Evolution inspired design of new antibiotics to address antimicrobial resistance

WILKINSON_J23DTP1

The discovery and development of penicillin sparked ‘The Golden Age of Antibiotics’ which spanned the 1940’s to 1960’s when most major classes of antibiotics were discovered. Indeed, most antibiotics in clinical use today are derived from natural products made by bacteria. Alarmingly, however, the pipeline of new antibiotics has dried up at a time when the continued evolution of antimicrobial resistance (AMR) presents a significant threat to global health and new antibiotics with novel mechanisms of action are urgently needed.

The aim of this project is to use principles learned from evolutionary studies, in combination with gene editing tools and methods developed in our lab, to engineer antibiotic producing bacteria to produce new antibiotics that can be used for the treatment of drug resistant pathogens.

The successful candidate will have access to cutting-edge research facilities as well as a stimulating research and training environment.

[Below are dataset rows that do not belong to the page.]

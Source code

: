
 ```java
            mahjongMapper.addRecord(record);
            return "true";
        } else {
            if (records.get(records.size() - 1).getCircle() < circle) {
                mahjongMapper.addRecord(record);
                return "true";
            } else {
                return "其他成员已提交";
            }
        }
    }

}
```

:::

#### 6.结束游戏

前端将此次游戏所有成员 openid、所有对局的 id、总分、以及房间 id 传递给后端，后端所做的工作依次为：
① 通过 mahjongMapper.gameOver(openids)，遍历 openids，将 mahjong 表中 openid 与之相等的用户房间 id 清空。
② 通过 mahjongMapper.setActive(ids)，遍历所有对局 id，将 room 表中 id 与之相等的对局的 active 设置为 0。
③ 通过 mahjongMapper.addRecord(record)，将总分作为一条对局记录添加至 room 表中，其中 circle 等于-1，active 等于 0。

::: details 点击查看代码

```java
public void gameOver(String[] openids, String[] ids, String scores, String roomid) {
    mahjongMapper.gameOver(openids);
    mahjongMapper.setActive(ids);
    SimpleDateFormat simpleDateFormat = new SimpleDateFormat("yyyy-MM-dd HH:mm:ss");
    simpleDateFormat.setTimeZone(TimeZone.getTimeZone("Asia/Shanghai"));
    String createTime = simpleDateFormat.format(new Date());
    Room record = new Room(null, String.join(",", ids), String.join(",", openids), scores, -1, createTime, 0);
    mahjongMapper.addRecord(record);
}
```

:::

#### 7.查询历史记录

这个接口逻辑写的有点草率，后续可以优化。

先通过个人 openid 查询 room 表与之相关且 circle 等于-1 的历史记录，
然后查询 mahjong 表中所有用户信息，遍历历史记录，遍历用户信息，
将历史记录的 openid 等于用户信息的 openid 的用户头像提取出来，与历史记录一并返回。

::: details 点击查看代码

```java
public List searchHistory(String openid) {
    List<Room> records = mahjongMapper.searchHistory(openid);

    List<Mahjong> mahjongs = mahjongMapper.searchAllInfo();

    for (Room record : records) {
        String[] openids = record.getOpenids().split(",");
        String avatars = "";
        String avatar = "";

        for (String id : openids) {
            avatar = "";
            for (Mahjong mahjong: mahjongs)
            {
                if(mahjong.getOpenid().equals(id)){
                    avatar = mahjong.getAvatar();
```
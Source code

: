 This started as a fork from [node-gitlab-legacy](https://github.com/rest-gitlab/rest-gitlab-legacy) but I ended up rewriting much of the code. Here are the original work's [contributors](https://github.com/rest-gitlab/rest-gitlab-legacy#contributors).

They will be part of an interdisciplinary team focussed on antibiotic discovery and the project provides an exceptional training opportunity in antibiotic function and biosynthesis, molecular microbiology including gene editing, enzymology and protein purification, protein modelling, bioinformatics, and analytical chemistry.

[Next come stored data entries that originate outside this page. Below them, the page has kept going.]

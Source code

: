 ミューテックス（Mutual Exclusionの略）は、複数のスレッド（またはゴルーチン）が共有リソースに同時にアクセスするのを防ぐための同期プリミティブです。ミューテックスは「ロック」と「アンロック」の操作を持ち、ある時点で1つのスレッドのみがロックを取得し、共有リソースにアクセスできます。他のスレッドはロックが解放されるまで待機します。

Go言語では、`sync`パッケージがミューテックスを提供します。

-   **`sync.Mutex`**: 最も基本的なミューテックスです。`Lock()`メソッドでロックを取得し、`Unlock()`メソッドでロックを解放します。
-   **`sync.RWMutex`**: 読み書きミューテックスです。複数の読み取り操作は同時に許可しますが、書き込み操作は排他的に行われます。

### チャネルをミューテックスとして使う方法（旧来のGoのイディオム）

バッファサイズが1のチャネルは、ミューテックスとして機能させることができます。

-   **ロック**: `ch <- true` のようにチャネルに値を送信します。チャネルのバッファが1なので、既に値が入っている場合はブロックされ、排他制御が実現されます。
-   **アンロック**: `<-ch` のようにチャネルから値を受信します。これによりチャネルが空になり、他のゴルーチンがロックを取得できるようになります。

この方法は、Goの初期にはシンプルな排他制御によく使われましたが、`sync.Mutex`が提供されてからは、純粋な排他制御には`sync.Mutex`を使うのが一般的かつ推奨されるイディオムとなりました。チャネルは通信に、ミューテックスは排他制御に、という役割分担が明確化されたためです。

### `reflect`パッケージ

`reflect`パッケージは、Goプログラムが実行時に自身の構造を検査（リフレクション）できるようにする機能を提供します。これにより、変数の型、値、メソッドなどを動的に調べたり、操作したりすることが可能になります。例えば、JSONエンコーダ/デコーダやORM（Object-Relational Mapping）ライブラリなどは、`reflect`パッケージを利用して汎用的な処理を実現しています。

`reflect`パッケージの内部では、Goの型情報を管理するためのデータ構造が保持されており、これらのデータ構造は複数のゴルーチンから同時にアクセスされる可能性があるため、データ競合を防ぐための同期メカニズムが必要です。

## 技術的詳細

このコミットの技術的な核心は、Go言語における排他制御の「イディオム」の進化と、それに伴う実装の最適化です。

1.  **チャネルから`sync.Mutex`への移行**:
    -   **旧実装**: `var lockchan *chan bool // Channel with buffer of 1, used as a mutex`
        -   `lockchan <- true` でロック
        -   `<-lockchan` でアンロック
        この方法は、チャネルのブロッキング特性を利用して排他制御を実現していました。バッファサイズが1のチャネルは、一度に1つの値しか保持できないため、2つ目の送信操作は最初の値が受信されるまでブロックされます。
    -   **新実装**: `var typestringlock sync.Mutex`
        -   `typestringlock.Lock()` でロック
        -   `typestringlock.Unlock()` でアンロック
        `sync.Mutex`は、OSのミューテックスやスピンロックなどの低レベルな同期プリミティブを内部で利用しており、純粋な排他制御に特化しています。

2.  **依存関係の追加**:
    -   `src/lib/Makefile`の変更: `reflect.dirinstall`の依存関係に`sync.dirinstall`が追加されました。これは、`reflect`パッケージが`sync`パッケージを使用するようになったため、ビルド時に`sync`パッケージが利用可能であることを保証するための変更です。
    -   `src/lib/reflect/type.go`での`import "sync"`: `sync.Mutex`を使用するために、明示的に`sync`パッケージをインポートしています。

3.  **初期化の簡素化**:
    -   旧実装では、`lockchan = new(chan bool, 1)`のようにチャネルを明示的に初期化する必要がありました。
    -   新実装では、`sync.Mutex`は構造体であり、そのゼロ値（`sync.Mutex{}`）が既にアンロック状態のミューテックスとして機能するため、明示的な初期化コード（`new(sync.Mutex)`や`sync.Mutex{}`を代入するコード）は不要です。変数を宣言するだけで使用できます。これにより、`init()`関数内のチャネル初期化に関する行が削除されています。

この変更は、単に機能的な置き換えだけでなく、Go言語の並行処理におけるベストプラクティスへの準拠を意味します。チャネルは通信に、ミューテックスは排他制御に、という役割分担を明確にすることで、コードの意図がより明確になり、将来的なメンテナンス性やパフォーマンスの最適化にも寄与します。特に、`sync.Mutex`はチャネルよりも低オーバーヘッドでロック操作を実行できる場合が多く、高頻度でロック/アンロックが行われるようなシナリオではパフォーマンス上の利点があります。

The successful candidate also will be supported in acquiring transferable skills such as written and spoken communication, problem solving and critical thinking and to help train students that visit the lab so they can gain skills in knowledge exchange. The combination of skills and experience provided by this studentship will make the successful candidate highly employable in both academia and industry.

References

[1] K. A. J. Bozhueyuek, J. Micklefield & Barrie Wilkinson (2019) Engineering enzymatic assembly lines to produce new antibiotics. Curr. Opin. Microbiol. 51:88-96.

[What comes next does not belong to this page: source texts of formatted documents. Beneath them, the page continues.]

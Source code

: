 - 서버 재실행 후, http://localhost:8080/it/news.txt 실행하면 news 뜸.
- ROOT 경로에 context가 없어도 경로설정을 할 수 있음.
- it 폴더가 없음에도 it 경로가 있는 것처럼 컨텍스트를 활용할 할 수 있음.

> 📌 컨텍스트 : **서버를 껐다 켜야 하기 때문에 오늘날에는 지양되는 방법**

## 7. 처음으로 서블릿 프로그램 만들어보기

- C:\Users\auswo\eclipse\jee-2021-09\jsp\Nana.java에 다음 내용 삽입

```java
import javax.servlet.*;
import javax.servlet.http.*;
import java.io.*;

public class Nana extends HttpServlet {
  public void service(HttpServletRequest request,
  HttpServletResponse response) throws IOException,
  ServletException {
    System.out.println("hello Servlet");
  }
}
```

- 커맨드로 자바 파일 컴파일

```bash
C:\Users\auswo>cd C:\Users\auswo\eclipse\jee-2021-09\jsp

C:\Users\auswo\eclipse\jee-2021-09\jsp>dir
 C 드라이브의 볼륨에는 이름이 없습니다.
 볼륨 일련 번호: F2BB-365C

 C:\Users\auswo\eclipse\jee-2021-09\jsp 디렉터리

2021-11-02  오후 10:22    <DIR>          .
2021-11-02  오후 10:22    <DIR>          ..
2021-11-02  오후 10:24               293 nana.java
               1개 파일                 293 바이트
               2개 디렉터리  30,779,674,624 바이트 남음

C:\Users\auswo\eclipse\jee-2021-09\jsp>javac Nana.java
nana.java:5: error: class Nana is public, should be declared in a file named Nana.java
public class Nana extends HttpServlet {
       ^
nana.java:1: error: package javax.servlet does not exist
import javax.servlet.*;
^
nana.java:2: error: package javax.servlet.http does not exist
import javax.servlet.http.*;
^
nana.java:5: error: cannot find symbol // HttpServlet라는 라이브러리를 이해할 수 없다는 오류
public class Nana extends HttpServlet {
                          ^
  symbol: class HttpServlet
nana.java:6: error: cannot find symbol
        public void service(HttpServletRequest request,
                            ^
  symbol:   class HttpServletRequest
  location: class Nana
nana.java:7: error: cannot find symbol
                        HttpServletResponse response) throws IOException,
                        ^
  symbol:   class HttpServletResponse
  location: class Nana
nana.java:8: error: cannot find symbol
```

[2] T. J. Booth et al (2022) Bifurcation drives the evolution of assembley-line biosynthesis. Nat. Commun. 13:3598.

[3] M. I. Hutchings, A. W. Truman & Barrie Wilkinson (2019) Antibiotics: past, present and future. Curr. Opin. Microbiol. 51:72-80.

[4] J-P. Gomez-Escribano et al (2021) Genome editing reveals the pSCL4 is required for chromosome linearity in Streptomyces clavuligerus. Microbial Genomics 7:000669.

All these publications are freely available online.